By Amanda Murthy
“The Church remains an institution of beauty and transcendent truth, and the more it sticks to its’ core message and rich traditions… the more effective it will be.”
Those were the words of The Australian newspapers foreign affairs journalist and commentator, Greg Sheridan, who recently spoke to The Record journalist Amanda Murthy about his latest book, titled God is Good For You – A Defence of Christianity in troubled times.
The book is separated into two parts – the first being a gentle argument and exploration on why Christianity is true, why believing in God is rational and sensible, the historical contribution of Christianity to human rights and a little reflection on the Old Testament of the Bible.
He is fair-minded in his approach and manages not to sound overly dogmatic.
The second half of the book looks at people’s point of view on Christianity.
This includes three chapters where Mr Sheridan interviews several Australian public figures on their practices, beliefs and struggles faced.
Towards the end of the book, he touches on the modern-day practices of Christianity, offering constructive suggestions on how he thinks Christian leadership can be more effective.
Mr Sheridan said he hoped that people from all age groups, religious backgrounds and beliefs (even atheists) would read and benefit from his book.
“It is not a denominational book as well, so all Christians can get something from it. My intention is to create conversation, and write something everyone can learn something from, whether they believe in God or not,” Mr Sheridan said.
When asked about the inspiration behind this topic, Mr Sheridan said the book was the result of a lifetime of personal reflection and conversations he had on his faith.
“When I started as a journalist 40 years ago, the culture here in Australia gave notional assent to Christianity, and the religion was honoured in a sense, then over the years, Christianity went through a period of growing indifference, and now we are living in a period in time, where the predominant secular culture is advertently hostile to Christianity,” he said.
“I also found that there was not enough teaching and basic information about the faith, in debates, or even in the education system – And I believe that the crisis of faith is partly a crisis of knowledge.
“In mainstream culture, Christianity is being ‘whited out’ – so the Churches are being pushed aside, this is why I found the need to do more research, and write about it,” he added.
Mr Sheridan said he was thankful to be able to interview several politicians, including past prime ministers on their religious views, despite having to convince them.
“The questions I asked were not common questions these politicians are asked in mainstream media – I posed questions like, ‘What do you actually believe?’, ‘Is there a life after death?’, ‘Who is God to you?’, ‘Do you pray?’, and ‘What do you think is going to happen to your kids when they die?” Mr Sheridan said.
“Many people don’t know that many of these politicians are believing, serious Christians – and I wanted to pose a thought to readers; isn’t it interesting that some of the most brilliant people our country has produced have these beliefs in God, in miracles, in after-life, and maybe Christianity is worth having a second look.

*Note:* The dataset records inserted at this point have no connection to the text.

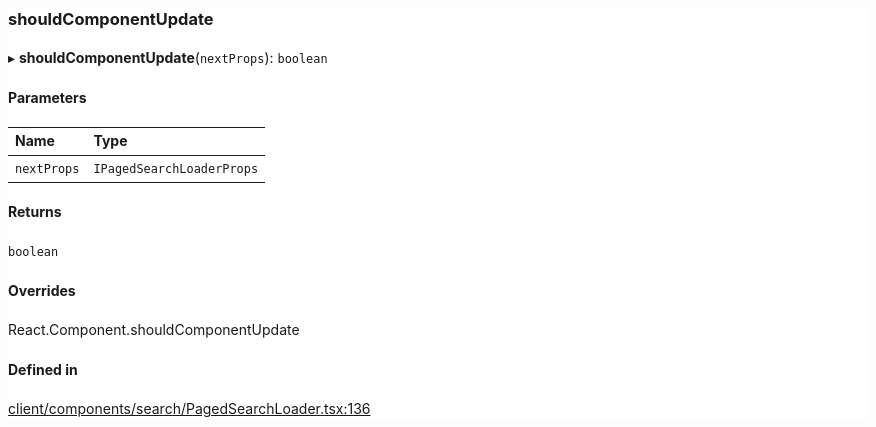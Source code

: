 ### shouldComponentUpdate

▸ **shouldComponentUpdate**(`nextProps`): `boolean`

#### Parameters

| Name | Type |
| :------ | :------ |
| `nextProps` | `IPagedSearchLoaderProps` |

#### Returns

`boolean`

#### Overrides

React.Component.shouldComponentUpdate

#### Defined in

[client/components/search/PagedSearchLoader.tsx:136](https://github.com/onzag/itemize/blob/59702dd5/client/components/search/PagedSearchLoader.tsx#L136)
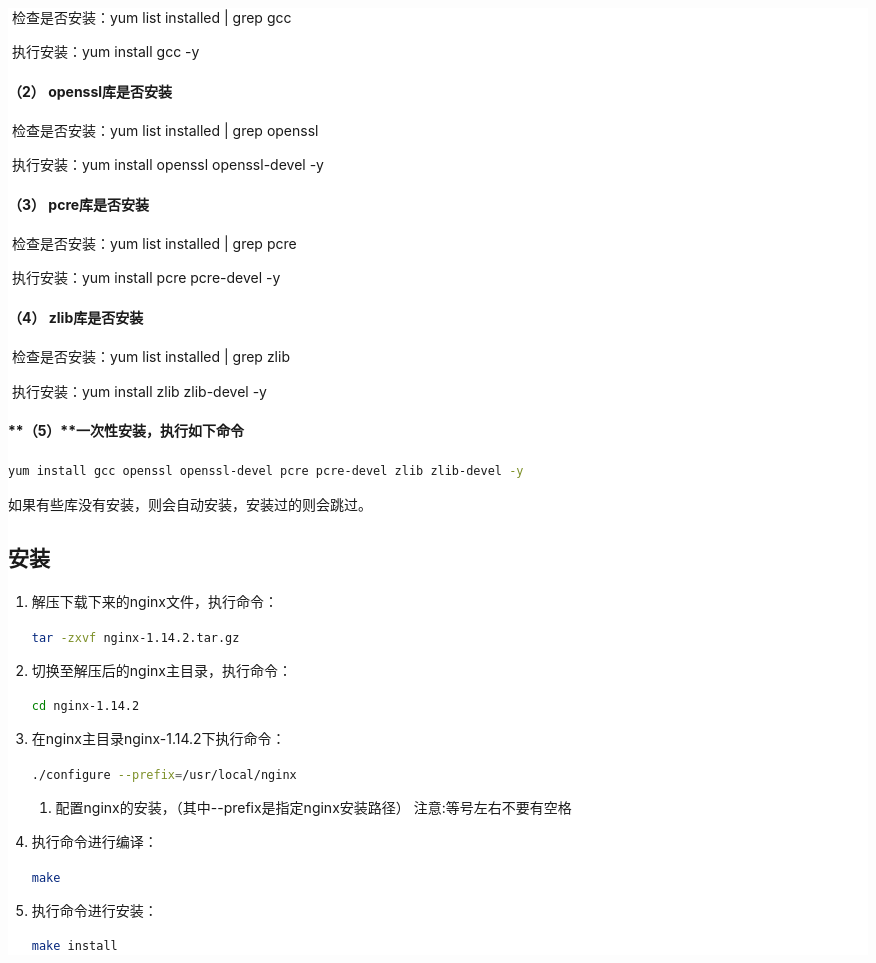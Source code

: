 ​	检查是否安装：yum list installed | grep gcc

​	执行安装：yum install gcc -y

#### （2） openssl库是否安装

​	检查是否安装：yum list installed | grep openssl

​	执行安装：yum install openssl openssl-devel -y

#### （3） pcre库是否安装

​	检查是否安装：yum list installed | grep pcre

​	执行安装：yum install pcre pcre-devel -y

#### （4） zlib库是否安装

​	检查是否安装：yum list installed | grep zlib

​	执行安装：yum install zlib zlib-devel -y

#### **（5）**一次性安装，执行如下命令

```bash
yum install gcc openssl openssl-devel pcre pcre-devel zlib zlib-devel -y
```

如果有些库没有安装，则会自动安装，安装过的则会跳过。

## 安装

1. 解压下载下来的nginx文件，执行命令：

   ```bash
   tar -zxvf nginx-1.14.2.tar.gz
   ```

2. 切换至解压后的nginx主目录，执行命令：

   ```bash
   cd nginx-1.14.2
   ```

3. 在nginx主目录nginx-1.14.2下执行命令：

   ```bash
   ./configure --prefix=/usr/local/nginx 
   ```

   1. 配置nginx的安装，（其中--prefix是指定nginx安装路径）  注意:等号左右不要有空格

4. 执行命令进行编译：

   ```bash
   make
   ```

5. 执行命令进行安装：

   ```bash
   make install
   ```
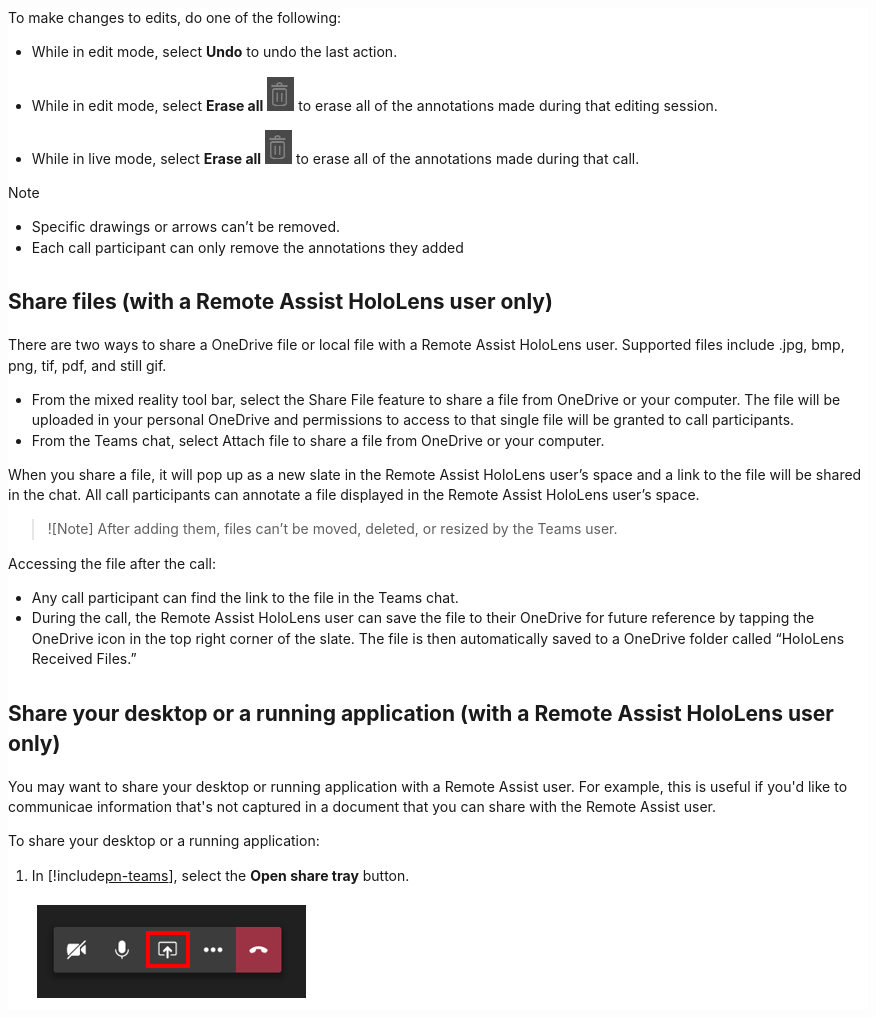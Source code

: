 To make changes to edits, do one of the following:

-   While in edit mode, select **Undo** to undo the last action.

-   While in edit mode, select **Erase all** ![Erase all](media/3aab547aa81003ad181eceadc2c83a47.png "Erase all") to erase all of the annotations made during that editing session.

-   While in live mode, select **Erase all** ![Erase all](media/3aab547aa81003ad181eceadc2c83a47.png "Erase all") to erase all of the annotations made during that call.

> [!NOTE]
> * Specific drawings or arrows can’t be removed.
> *	Each call participant can only remove the annotations they added 


## Share files (with a Remote Assist HoloLens user only)

There are two ways to share a OneDrive file or local file with a Remote Assist HoloLens user. Supported files include .jpg, bmp, png, tif, pdf, and still gif.  

* From the mixed reality tool bar, select the Share File feature to share a file from OneDrive or your computer. The file will be uploaded in your personal OneDrive and permissions to access to that single file will be granted to call participants. 
*	From the Teams chat, select Attach file to share a file from OneDrive or your computer. 

When you share a file, it will pop up as a new slate in the Remote Assist HoloLens user’s space and a link to the file will be shared in the chat. All call participants can annotate a file displayed in the Remote Assist HoloLens user’s space.

> ![Note]
After adding them, files can’t be moved, deleted, or resized by the Teams user.

Accessing the file after the call: 
*	Any call participant can find the link to the file in the Teams chat. 
*	During the call, the Remote Assist HoloLens user can save the file to their OneDrive for future reference by tapping the OneDrive icon in the top right corner of the slate. The file is then automatically saved to a OneDrive folder called “HoloLens Received Files.”  


## Share your desktop or a running application (with a Remote Assist HoloLens user only)

You may want to share your desktop or running application with a Remote Assist user. For example, this is useful if you'd like to communicae information that's not captured in a document that you can share with the Remote Assist user. 

To share your desktop or a running application:

1. In [!include[pn-teams](../includes/pn-teams.md)], select the **Open share tray** button.

   ![Share tray button](media/share-tray.PNG "Share tray button")
   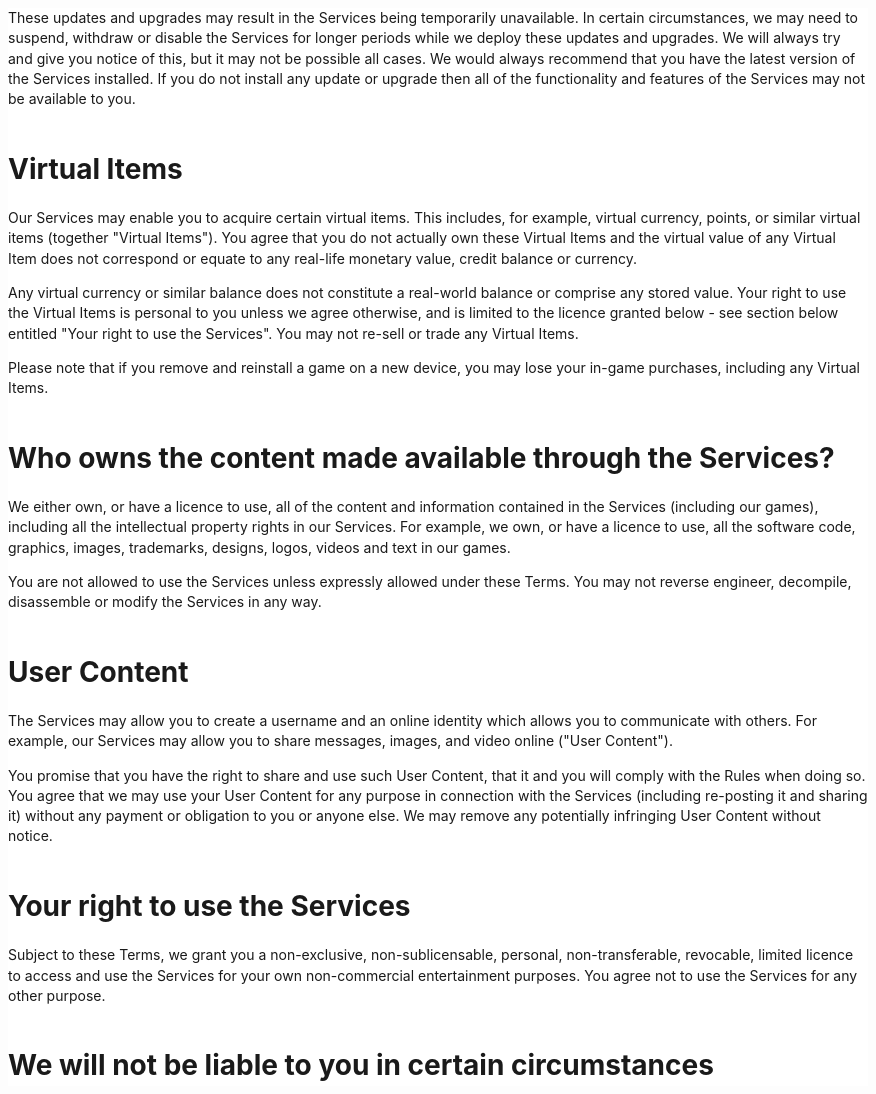 These updates and upgrades may result in the Services being temporarily unavailable. In certain circumstances, we may need to suspend, withdraw or disable the Services for longer periods while we deploy these updates and upgrades. We will always try and give you notice of this, but it may not be possible all cases. We would always recommend that you have the latest version of the Services installed. If you do not install any update or upgrade then all of the functionality and features of the Services may not be available to you.

# Virtual Items

Our Services may enable you to acquire certain virtual items. This includes, for example, virtual currency, points, or similar virtual items (together "Virtual Items"). You agree that you do not actually own these Virtual Items and the virtual value of any Virtual Item does not correspond or equate to any real-life monetary value, credit balance or currency.

Any virtual currency or similar balance does not constitute a real-world balance or comprise any stored value. Your right to use the Virtual Items is personal to you unless we agree otherwise, and is limited to the licence granted below - see section below entitled "Your right to use the Services". You may not re-sell or trade any Virtual Items.

Please note that if you remove and reinstall a game on a new device, you may lose your in-game purchases, including any Virtual Items.

# Who owns the content made available through the Services?

We either own, or have a licence to use, all of the content and information contained in the Services (including our games), including all the intellectual property rights in our Services. For example, we own, or have a licence to use, all the software code, graphics, images, trademarks, designs, logos, videos and text in our games.

You are not allowed to use the Services unless expressly allowed under these Terms. You may not reverse engineer, decompile, disassemble or modify the Services in any way.

# User Content

The Services may allow you to create a username and an online identity which allows you to communicate with others. For example, our Services may allow you to share messages, images, and video online ("User Content").  

You promise that you have the right to share and use such User Content, that it and you will comply with the Rules when doing so. You agree that we may use your User Content for any purpose in connection with the Services (including re-posting it and sharing it) without any payment or obligation to you or anyone else. We may remove any potentially infringing User Content without notice.

# Your right to use the Services

Subject to these Terms, we grant you a non-exclusive, non-sublicensable, personal, non-transferable, revocable, limited licence to access and use the Services for your own non-commercial entertainment purposes. You agree not to use the Services for any other purpose.

# We will not be liable to you in certain circumstances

“One of my observations from this experience was that the politicians as a class, tend to be more religious than the average of the population, but they are reported on by a media that is much less religious,” he added.
Mr Sheridan explained that he included a chapter on Sydney Archbishop Anthony Fisher OP, someone who he admires as a brilliant, thoughtful and personable individual.
Archbishop Fisher, representing a senior Catholic leader, shared his near-death experience due to an illness he suffered at the prime of his life.
“When someone is faced with a terrible illness, it is a time that reveals, deepens and demonstrates people’s faith,” he cited.
“Archbishop Fisher shared on the challenges he faced during this time, and truthfully speaks on his prayer life and practises, with such eloquence.”
Mr Sheridan added that young people of today respond to idealism, conviction, passion and authenticity.
“Therefore, I think that successful religious movements which I mentioned in the book, have three key elements – strong leadership, clear beliefs and a coherent and beautiful form of worship.
“The Catholic Church has all of this in abundance.”
When asked to complete the sentence, “God is good for you because…,” Mr Sheridan without hesitation responded, “God is good for you because He is true.”